- _PROBLEM TO WORK ON_: Extract each line from the entries below that has the string "enough" in it.
###
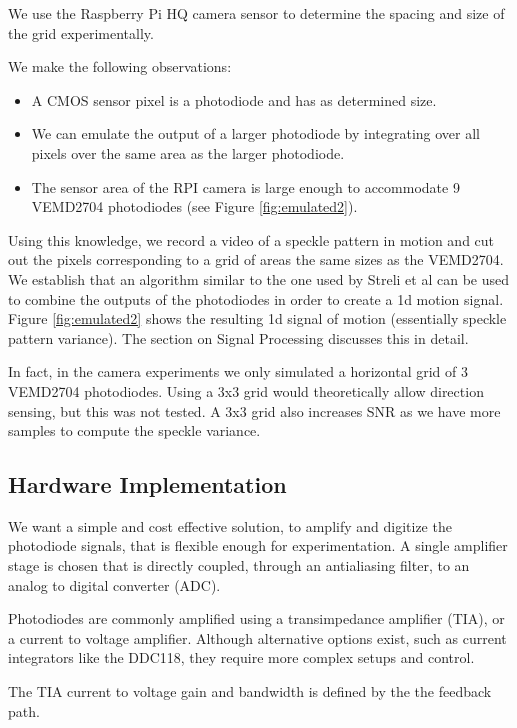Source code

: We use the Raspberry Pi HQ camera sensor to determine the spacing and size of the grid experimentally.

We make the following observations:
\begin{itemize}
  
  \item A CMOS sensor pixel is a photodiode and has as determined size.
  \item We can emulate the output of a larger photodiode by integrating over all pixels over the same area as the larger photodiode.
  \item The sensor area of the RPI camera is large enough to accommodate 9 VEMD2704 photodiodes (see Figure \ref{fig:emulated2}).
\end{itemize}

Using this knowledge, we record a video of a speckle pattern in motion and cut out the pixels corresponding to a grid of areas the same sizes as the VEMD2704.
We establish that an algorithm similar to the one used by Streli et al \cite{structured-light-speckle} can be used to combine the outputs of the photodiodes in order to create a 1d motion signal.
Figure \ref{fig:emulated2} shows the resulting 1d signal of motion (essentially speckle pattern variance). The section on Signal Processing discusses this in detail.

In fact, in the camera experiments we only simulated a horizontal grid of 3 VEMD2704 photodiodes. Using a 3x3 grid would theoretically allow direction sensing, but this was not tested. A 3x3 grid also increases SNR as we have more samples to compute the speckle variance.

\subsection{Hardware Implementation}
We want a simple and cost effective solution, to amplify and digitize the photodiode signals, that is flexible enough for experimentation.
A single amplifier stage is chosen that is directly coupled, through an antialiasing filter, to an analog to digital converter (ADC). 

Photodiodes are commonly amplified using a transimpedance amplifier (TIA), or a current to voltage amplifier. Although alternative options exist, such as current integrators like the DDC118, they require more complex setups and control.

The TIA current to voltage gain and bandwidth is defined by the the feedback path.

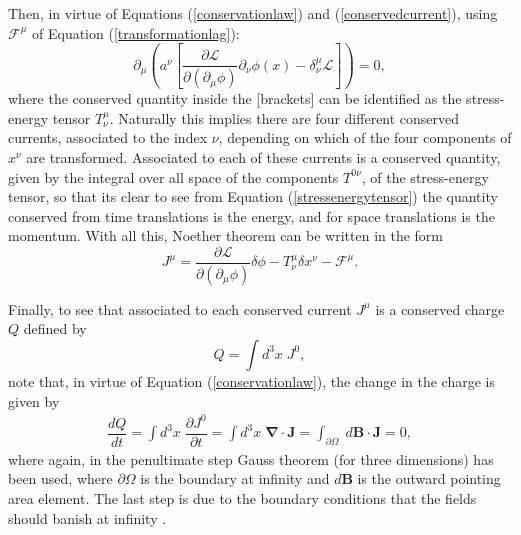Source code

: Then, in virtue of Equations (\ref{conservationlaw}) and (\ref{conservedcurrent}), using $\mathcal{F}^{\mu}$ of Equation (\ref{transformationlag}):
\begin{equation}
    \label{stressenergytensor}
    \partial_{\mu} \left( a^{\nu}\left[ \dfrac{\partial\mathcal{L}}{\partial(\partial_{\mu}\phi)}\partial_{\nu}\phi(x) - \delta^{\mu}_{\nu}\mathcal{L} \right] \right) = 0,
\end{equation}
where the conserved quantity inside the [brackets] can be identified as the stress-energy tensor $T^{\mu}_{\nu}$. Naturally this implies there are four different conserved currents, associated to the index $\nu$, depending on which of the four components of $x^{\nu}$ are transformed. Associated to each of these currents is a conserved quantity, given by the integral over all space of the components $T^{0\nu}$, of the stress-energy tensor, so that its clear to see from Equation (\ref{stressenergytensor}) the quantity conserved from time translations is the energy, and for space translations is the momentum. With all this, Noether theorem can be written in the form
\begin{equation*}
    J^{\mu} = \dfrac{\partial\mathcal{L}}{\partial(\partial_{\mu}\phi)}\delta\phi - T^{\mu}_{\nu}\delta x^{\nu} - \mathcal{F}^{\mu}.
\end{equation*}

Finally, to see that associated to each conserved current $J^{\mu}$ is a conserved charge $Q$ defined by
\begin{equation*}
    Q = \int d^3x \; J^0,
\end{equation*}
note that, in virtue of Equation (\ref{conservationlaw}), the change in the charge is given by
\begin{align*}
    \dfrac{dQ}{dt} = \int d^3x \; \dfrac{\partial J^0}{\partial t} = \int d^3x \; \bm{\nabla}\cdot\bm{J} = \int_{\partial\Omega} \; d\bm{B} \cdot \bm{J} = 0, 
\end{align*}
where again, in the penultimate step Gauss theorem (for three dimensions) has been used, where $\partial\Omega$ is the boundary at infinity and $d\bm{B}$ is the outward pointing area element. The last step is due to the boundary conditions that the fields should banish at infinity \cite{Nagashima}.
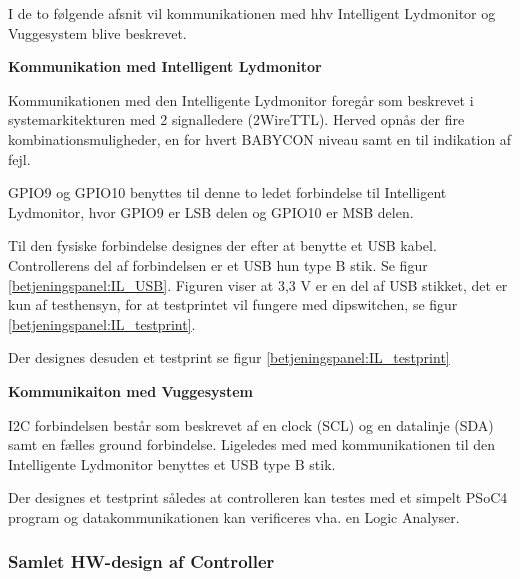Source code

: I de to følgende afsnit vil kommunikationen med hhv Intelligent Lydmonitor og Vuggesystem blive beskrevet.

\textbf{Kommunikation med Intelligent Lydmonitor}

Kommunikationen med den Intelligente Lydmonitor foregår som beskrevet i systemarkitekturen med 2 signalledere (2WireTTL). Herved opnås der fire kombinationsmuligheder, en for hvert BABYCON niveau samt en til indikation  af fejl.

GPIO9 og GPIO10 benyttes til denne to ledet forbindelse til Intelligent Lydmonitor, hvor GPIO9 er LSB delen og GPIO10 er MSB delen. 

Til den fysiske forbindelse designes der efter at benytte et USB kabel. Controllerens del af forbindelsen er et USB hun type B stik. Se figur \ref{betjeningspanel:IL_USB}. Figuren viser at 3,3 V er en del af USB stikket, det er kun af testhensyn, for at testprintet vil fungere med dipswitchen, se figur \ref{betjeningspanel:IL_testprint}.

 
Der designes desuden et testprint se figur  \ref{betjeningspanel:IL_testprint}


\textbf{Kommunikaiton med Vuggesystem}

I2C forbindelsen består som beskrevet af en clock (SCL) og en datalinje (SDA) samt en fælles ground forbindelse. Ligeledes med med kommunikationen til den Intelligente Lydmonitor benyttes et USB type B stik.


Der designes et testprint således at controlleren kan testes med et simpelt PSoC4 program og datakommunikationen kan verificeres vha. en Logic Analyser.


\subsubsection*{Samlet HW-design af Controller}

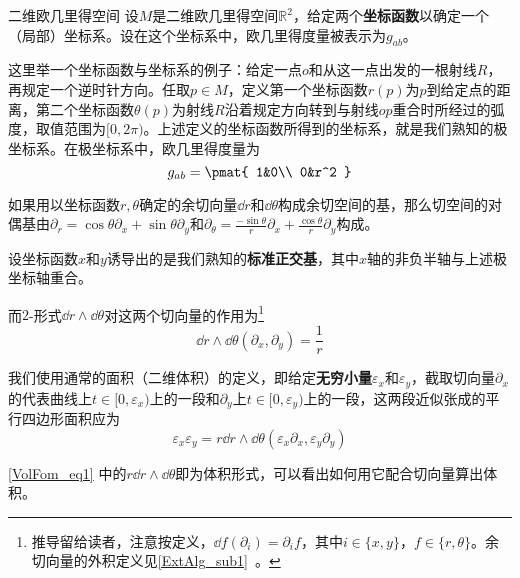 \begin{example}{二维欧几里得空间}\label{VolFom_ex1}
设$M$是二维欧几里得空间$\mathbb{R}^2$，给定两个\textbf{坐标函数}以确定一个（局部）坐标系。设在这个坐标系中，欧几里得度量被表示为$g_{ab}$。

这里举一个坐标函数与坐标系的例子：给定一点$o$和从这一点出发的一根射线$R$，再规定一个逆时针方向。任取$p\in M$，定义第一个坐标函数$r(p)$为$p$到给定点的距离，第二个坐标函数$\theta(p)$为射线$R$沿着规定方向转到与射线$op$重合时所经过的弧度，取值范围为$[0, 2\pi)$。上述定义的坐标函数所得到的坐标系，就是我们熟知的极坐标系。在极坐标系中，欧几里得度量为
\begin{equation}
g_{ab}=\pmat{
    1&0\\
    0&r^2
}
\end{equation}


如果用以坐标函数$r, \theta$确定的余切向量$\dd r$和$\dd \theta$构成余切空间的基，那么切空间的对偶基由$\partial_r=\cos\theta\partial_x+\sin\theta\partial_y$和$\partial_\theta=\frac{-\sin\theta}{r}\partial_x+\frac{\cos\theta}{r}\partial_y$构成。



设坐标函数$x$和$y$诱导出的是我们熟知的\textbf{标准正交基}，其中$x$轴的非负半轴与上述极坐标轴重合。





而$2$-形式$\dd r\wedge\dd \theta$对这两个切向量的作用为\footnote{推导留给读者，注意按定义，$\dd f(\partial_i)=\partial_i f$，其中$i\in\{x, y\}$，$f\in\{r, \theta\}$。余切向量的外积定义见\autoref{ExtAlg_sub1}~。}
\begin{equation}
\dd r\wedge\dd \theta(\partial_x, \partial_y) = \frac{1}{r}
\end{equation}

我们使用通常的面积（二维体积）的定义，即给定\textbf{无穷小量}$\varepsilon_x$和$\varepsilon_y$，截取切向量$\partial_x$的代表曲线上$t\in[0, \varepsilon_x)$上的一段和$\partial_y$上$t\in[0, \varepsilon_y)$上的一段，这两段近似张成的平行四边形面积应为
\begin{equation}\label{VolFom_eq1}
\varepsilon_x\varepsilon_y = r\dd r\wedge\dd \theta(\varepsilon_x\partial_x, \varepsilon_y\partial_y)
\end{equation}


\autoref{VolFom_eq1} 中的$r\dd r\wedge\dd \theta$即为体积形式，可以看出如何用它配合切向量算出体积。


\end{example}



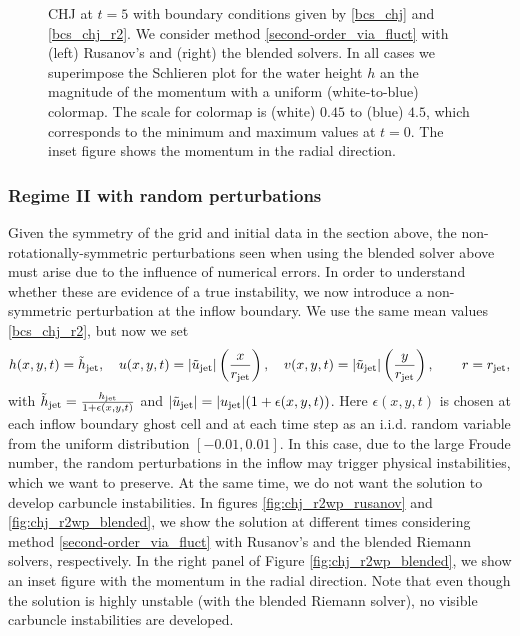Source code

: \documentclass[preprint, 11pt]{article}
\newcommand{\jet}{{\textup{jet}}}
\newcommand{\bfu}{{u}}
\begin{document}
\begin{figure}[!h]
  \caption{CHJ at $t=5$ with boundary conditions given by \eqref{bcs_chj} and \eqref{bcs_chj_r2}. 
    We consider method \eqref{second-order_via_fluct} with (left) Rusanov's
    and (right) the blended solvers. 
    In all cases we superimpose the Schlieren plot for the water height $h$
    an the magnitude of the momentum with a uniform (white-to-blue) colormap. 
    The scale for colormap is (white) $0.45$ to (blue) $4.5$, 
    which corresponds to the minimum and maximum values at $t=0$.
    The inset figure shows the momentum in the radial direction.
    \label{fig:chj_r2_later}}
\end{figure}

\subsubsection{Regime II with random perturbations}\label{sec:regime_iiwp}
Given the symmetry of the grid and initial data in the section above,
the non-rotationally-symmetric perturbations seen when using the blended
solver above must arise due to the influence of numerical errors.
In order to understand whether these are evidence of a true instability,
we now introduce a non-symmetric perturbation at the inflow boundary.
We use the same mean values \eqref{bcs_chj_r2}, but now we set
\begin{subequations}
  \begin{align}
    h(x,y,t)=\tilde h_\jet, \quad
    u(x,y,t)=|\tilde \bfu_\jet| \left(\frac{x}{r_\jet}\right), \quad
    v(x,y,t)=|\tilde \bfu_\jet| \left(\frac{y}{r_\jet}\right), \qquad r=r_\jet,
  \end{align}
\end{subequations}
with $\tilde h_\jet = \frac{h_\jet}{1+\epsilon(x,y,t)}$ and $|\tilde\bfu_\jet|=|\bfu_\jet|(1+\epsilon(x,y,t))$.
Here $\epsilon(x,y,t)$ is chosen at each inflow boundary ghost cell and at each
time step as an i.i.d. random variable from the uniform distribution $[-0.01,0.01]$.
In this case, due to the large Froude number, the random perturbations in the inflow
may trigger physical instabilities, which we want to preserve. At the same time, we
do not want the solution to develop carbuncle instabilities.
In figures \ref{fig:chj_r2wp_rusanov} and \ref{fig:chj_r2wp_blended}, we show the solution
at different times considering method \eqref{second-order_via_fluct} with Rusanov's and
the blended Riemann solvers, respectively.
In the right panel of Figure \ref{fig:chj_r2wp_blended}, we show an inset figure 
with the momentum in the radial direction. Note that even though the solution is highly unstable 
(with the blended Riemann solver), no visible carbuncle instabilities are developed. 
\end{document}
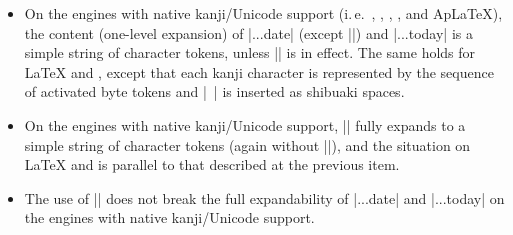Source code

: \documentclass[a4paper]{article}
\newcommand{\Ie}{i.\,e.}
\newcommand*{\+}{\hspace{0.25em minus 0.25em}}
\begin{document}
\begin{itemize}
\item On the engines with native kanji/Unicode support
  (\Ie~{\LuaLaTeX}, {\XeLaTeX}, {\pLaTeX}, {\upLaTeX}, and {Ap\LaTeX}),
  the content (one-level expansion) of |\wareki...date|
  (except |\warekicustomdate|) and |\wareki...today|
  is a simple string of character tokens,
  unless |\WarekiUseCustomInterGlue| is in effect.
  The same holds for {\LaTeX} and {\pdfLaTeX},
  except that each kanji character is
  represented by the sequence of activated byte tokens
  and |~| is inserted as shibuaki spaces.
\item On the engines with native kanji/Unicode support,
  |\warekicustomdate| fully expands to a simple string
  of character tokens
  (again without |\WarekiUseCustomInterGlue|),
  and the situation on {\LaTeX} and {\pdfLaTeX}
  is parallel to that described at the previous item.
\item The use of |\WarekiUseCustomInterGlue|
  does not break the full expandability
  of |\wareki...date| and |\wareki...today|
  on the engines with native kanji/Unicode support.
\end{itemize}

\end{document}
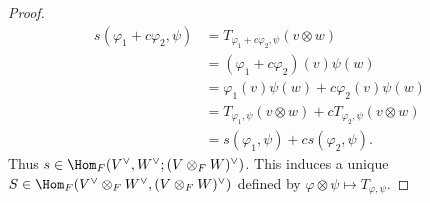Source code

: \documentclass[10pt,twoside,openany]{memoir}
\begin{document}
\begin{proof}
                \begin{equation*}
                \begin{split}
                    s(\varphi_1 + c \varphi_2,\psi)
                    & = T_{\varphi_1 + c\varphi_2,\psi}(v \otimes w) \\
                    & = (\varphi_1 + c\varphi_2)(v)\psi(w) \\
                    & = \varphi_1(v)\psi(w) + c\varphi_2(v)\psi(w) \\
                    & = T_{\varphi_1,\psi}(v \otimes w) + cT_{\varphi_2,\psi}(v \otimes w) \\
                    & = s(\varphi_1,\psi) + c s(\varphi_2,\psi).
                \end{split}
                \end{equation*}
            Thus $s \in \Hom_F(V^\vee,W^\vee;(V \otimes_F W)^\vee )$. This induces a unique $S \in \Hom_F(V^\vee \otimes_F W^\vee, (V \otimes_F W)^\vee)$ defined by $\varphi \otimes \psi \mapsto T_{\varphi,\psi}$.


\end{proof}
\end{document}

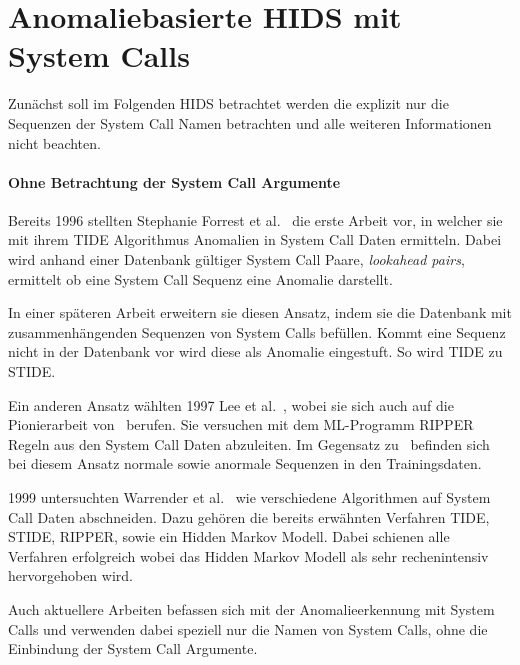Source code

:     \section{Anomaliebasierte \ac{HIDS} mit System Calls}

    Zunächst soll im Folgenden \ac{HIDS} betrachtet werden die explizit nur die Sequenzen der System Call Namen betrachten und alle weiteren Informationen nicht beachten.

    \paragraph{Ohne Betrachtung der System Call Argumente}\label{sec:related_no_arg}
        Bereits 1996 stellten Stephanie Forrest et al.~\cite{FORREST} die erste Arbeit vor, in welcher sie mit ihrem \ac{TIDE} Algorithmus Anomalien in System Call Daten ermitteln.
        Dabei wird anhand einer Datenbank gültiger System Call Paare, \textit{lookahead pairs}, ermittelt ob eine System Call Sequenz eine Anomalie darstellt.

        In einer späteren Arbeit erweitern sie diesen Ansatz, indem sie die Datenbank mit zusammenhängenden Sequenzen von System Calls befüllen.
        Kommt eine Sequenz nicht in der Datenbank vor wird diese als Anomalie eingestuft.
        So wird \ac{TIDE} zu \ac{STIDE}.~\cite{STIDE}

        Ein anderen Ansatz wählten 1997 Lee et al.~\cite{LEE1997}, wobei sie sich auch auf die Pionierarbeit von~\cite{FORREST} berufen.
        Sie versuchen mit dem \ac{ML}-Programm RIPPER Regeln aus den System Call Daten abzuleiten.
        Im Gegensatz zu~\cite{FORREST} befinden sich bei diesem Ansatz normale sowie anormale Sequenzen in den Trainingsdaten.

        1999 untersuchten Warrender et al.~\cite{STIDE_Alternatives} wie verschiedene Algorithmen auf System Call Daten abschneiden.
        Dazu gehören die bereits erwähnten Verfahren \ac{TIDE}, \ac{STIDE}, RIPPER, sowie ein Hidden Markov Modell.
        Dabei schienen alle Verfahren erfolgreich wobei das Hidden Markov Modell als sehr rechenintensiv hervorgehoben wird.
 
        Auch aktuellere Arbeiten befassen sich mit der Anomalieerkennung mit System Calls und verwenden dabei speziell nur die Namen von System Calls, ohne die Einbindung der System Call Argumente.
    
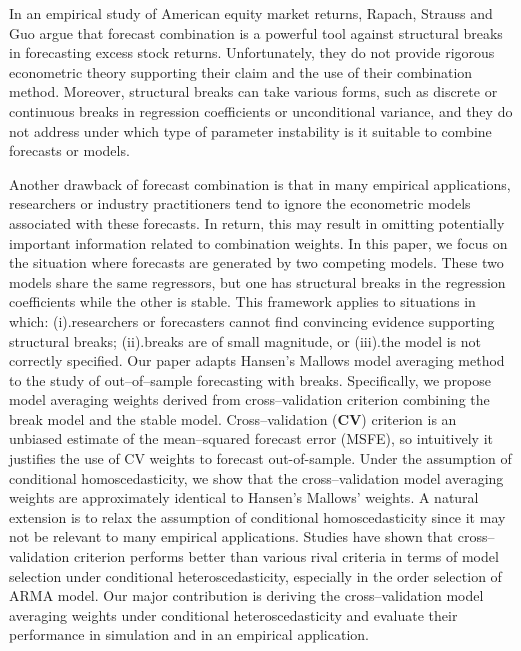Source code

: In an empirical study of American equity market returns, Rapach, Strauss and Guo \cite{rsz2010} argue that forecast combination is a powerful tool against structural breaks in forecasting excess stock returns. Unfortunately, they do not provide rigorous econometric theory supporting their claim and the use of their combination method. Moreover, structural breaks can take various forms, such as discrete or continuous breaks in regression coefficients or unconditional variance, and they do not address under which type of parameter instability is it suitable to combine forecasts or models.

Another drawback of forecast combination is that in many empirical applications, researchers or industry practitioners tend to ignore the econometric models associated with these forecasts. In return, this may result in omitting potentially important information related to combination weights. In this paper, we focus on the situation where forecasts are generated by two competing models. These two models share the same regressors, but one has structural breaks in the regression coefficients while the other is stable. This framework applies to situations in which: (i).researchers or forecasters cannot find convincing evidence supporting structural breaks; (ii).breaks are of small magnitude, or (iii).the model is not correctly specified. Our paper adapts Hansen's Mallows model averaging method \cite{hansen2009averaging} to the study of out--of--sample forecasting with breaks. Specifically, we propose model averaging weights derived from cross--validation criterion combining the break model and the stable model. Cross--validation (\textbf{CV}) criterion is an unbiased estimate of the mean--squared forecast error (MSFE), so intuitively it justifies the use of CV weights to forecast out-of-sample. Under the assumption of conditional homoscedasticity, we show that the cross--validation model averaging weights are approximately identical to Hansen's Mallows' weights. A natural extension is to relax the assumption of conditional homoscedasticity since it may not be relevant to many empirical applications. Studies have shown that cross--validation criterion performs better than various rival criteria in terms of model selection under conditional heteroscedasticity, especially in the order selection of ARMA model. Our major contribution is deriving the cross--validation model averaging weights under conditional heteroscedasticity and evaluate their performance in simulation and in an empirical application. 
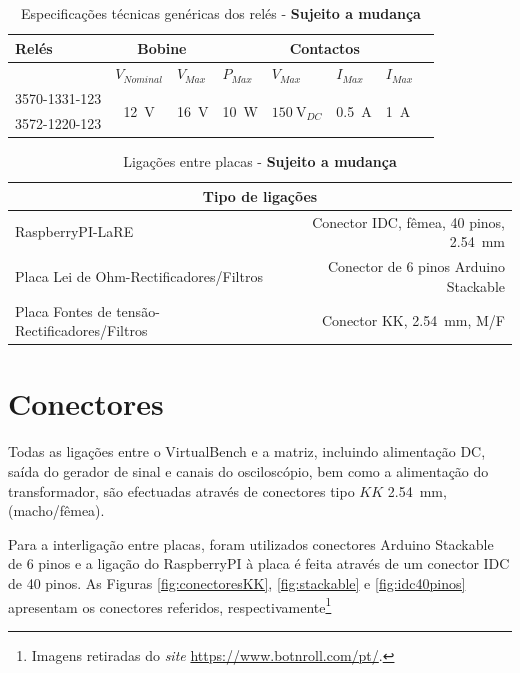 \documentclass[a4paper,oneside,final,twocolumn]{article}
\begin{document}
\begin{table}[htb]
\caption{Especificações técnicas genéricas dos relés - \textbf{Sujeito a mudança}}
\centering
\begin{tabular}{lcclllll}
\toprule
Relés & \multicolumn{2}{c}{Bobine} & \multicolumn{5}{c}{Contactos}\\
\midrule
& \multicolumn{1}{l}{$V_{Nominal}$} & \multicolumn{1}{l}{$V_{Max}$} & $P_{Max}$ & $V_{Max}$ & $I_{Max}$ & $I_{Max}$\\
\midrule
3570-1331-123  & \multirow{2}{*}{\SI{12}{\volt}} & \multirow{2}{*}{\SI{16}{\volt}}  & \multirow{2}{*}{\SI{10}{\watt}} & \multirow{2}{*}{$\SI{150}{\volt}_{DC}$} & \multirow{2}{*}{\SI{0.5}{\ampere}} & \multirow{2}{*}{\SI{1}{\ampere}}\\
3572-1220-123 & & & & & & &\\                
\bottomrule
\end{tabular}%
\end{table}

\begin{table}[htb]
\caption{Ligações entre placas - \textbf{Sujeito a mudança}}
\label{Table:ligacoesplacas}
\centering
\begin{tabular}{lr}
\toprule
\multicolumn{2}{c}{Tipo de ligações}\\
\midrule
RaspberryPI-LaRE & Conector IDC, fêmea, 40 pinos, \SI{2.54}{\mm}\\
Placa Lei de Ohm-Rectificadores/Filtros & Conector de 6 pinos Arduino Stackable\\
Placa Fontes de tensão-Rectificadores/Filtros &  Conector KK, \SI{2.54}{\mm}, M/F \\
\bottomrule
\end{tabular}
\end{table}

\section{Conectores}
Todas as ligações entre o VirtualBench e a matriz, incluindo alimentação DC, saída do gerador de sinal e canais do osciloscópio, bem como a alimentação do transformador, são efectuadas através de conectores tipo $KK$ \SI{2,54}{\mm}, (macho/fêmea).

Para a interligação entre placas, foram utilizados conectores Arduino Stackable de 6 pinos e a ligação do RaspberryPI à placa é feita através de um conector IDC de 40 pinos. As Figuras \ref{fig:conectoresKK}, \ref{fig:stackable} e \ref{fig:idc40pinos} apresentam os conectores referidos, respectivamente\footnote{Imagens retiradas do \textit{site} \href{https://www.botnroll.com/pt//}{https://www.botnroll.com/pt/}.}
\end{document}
###
- _EXERCISE RESPONSE_:
  \item The sensor area of the RPI camera is large enough to accommodate 9 VEMD2704 photodiodes (see Figure \ref{fig:emulated2}).
We want a simple and cost effective solution, to amplify and digitize the photodiode signals, that is flexible enough for experimentation.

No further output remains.